_WORK INSTRUCTION_: Work through the listing below and count the lines that hold "term". Answer with the number alone.

⟨

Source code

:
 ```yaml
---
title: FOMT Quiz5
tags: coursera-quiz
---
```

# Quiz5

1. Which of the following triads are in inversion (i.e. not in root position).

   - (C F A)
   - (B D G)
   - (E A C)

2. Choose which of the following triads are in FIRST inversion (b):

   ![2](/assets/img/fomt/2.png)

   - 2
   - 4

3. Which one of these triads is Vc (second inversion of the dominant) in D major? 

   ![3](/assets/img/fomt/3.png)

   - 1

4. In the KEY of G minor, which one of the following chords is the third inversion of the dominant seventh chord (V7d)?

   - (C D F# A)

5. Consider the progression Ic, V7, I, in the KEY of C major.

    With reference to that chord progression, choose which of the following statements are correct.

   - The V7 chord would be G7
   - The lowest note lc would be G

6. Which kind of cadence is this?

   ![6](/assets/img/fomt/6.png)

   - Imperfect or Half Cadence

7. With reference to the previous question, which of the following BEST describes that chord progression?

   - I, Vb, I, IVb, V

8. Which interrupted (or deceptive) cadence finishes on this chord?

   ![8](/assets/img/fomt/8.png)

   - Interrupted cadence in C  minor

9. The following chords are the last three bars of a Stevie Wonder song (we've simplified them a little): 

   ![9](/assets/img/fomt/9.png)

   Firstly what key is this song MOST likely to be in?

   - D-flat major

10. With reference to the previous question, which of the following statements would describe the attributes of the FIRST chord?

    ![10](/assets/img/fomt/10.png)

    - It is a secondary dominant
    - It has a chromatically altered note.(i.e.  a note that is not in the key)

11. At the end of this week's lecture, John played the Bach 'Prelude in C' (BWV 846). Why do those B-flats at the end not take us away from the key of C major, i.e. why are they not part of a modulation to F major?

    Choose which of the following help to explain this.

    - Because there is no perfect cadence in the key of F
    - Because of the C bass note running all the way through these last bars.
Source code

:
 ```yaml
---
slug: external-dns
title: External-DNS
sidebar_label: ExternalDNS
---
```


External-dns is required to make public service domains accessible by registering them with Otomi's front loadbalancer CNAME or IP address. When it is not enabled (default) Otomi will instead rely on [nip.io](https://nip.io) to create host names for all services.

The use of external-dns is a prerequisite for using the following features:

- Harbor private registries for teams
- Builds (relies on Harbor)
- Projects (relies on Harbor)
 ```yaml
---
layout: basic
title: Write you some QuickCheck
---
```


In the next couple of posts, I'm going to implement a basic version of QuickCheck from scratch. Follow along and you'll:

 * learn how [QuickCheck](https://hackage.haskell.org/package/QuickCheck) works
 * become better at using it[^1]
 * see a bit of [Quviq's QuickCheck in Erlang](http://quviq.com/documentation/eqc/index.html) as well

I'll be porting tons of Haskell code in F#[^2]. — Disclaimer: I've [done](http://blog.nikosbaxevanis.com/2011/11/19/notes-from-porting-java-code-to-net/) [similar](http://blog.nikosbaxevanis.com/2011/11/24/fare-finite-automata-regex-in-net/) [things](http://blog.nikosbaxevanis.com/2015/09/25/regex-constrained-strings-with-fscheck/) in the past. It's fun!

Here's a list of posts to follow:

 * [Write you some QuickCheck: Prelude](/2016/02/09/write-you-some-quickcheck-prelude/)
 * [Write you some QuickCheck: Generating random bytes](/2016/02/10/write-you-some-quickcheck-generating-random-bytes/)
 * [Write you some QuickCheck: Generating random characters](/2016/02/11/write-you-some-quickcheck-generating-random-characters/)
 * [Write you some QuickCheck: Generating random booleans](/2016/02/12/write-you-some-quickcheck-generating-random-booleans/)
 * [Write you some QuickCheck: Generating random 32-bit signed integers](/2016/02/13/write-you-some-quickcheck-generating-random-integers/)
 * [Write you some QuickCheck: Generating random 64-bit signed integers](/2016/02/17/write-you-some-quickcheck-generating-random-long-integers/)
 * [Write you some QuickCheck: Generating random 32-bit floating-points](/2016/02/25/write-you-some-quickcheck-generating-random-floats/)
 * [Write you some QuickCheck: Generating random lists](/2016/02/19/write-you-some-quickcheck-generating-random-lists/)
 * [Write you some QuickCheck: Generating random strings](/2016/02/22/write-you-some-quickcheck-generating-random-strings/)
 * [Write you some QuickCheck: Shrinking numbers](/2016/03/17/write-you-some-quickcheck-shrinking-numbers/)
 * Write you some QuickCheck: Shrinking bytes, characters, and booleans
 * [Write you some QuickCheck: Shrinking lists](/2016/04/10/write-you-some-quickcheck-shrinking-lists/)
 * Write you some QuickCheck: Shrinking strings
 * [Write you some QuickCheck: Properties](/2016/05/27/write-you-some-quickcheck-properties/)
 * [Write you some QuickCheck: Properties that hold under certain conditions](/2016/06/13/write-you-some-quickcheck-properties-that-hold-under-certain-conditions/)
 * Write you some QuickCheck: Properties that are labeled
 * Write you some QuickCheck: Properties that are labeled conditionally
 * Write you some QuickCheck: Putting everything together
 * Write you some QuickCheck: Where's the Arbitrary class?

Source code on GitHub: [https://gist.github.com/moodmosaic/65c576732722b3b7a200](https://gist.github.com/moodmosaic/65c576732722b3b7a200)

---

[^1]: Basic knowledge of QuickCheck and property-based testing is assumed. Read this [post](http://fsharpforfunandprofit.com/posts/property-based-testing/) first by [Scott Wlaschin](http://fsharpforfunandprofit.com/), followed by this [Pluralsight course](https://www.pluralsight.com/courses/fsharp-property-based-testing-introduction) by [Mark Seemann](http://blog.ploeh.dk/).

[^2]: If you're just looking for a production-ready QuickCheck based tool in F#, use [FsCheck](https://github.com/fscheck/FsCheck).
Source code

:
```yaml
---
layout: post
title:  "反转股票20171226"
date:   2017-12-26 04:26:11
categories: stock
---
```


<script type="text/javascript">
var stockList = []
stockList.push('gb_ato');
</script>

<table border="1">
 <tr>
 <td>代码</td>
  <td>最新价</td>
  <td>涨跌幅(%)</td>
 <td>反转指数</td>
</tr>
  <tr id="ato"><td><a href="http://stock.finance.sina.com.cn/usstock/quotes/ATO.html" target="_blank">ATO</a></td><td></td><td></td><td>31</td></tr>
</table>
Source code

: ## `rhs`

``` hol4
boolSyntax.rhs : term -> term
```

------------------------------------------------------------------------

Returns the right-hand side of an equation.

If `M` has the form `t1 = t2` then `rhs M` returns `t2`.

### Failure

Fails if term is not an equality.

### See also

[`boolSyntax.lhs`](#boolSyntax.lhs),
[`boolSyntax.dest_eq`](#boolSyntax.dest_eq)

⟩

_THE COMPLETED TASK_: 2